• _Supplied records_:
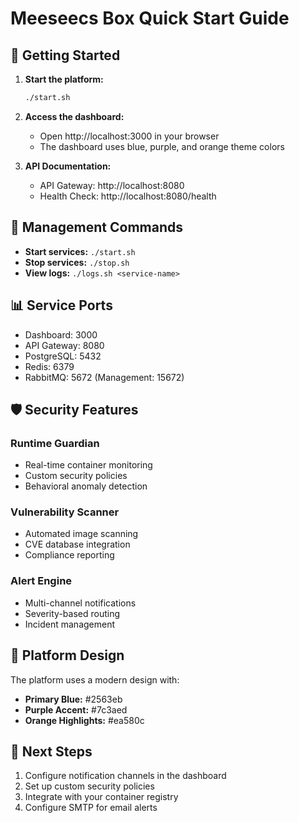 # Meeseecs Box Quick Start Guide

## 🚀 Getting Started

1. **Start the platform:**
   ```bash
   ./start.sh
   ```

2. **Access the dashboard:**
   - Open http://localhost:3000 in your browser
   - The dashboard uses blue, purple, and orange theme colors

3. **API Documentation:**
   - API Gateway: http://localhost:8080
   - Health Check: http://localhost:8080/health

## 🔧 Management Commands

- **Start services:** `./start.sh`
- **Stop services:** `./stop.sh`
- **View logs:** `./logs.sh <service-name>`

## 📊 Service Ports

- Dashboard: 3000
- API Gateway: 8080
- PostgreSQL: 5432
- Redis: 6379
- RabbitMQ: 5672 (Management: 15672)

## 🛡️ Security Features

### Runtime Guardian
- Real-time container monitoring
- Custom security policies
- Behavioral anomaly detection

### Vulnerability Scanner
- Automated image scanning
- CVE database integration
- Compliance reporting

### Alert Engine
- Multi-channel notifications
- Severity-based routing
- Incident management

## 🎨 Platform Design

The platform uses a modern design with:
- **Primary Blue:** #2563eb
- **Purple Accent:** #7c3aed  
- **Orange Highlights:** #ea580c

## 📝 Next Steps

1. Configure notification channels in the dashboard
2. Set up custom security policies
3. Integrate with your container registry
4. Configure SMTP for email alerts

• _About this exercise_: Repeat the data word for word. Skip the pictures.

• _The completed task_:
 # Meeseecs Box Quick Start Guide

## 🚀 Getting Started

1. **Start the platform:**
   ```bash
   ./start.sh
   ```

2. **Access the dashboard:**
   - Open http://localhost:3000 in your browser
   - The dashboard uses blue, purple, and orange theme colors

3. **API Documentation:**
   - API Gateway: http://localhost:8080
   - Health Check: http://localhost:8080/health

## 🔧 Management Commands

- **Start services:** `./start.sh`
- **Stop services:** `./stop.sh`
- **View logs:** `./logs.sh <service-name>`

## 📊 Service Ports

- Dashboard: 3000
- API Gateway: 8080
- PostgreSQL: 5432
- Redis: 6379
- RabbitMQ: 5672 (Management: 15672)

## 🛡️ Security Features

### Runtime Guardian
- Real-time container monitoring
- Custom security policies
- Behavioral anomaly detection

### Vulnerability Scanner
- Automated image scanning
- CVE database integration
- Compliance reporting

### Alert Engine
- Multi-channel notifications
- Severity-based routing
- Incident management

## 🎨 Platform Design

The platform uses a modern design with:
- **Primary Blue:** #2563eb
- **Purple Accent:** #7c3aed  
- **Orange Highlights:** #ea580c

## 📝 Next Steps

1. Configure notification channels in the dashboard
2. Set up custom security policies
3. Integrate with your container registry
4. Configure SMTP for email alerts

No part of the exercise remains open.